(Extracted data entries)
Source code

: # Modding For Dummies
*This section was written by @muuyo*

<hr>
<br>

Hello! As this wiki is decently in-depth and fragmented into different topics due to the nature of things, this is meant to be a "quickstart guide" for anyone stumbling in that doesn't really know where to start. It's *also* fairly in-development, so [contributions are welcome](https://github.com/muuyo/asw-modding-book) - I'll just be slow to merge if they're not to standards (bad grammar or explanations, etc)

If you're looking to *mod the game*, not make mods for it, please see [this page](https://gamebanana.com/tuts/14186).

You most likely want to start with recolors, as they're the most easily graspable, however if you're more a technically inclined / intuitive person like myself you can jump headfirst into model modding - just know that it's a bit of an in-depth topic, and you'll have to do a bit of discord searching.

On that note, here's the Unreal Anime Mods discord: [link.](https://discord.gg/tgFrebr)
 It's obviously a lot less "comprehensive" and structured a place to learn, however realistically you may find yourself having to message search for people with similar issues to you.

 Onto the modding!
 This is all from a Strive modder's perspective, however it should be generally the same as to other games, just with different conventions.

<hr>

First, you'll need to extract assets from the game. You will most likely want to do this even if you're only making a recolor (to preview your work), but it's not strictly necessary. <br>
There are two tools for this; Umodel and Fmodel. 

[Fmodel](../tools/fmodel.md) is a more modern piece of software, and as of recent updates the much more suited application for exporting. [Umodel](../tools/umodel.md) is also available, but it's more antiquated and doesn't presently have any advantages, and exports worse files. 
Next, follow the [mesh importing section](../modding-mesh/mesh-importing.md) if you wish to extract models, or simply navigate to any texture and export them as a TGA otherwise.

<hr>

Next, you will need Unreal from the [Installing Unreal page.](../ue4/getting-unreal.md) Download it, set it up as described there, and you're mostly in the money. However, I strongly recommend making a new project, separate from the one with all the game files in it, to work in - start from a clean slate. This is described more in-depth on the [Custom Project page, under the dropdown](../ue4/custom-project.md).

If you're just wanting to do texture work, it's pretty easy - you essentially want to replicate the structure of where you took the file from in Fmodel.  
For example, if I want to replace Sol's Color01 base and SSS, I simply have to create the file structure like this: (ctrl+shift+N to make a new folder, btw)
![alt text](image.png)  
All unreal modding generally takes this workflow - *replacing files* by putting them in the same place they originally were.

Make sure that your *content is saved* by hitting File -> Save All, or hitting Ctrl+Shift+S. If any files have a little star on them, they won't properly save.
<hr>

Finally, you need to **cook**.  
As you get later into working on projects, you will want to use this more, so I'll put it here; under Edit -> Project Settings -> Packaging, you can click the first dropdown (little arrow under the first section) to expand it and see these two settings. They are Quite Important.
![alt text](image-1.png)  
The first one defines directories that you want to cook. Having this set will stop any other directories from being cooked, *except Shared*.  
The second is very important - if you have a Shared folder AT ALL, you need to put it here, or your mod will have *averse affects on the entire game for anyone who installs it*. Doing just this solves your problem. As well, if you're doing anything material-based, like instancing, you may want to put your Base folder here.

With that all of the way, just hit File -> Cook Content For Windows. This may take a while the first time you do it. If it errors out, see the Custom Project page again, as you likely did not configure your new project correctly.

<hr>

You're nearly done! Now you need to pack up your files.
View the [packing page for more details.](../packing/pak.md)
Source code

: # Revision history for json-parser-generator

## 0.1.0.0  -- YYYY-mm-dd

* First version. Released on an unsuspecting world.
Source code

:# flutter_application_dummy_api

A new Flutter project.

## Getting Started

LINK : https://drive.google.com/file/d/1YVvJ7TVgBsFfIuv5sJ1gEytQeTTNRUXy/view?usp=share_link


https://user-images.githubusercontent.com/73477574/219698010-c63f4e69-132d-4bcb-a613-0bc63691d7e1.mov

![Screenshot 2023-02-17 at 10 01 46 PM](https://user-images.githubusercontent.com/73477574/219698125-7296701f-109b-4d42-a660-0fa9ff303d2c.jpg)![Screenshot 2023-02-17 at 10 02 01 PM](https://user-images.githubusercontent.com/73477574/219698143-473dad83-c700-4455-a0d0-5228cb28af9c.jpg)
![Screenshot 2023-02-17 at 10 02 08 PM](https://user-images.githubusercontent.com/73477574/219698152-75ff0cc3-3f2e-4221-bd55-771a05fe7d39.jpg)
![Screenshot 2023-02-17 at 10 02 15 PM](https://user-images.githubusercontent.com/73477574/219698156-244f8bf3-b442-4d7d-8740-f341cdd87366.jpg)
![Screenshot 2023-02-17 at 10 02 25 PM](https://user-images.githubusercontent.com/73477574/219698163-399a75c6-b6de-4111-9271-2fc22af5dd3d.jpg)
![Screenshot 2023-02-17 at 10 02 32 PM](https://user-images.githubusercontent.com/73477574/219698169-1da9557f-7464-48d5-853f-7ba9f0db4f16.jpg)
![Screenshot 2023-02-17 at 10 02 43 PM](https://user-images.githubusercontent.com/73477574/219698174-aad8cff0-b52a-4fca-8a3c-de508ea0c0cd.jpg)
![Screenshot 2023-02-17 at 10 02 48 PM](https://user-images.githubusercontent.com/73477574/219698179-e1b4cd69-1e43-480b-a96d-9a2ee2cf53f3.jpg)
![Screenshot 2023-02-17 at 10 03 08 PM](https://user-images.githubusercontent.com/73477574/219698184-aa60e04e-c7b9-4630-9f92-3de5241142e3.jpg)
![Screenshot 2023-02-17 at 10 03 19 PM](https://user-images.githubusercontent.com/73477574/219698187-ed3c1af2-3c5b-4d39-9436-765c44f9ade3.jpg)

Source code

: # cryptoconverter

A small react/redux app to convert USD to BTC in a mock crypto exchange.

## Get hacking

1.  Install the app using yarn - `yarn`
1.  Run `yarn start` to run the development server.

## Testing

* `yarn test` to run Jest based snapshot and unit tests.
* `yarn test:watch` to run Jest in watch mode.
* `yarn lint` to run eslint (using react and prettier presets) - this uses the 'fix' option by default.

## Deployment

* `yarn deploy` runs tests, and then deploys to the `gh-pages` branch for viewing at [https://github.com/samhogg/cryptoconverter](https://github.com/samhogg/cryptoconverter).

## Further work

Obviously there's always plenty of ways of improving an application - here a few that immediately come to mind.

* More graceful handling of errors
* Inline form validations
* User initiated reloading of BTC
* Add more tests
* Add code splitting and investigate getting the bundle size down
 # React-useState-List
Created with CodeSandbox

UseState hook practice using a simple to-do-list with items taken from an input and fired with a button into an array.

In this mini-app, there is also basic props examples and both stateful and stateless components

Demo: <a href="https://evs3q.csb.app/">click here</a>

▶ [Task prompt]: The answer must be the lines from the one containing "Created with CodeSandbox" through the last line of the records, written out exactly; please include nothing more.

▶ [Solution for this task]:
Created with CodeSandbox

UseState hook practice using a simple to-do-list with items taken from an input and fired with a button into an array.

In this mini-app, there is also basic props examples and both stateful and stateless components

Demo: <a href="https://evs3q.csb.app/">click here</a>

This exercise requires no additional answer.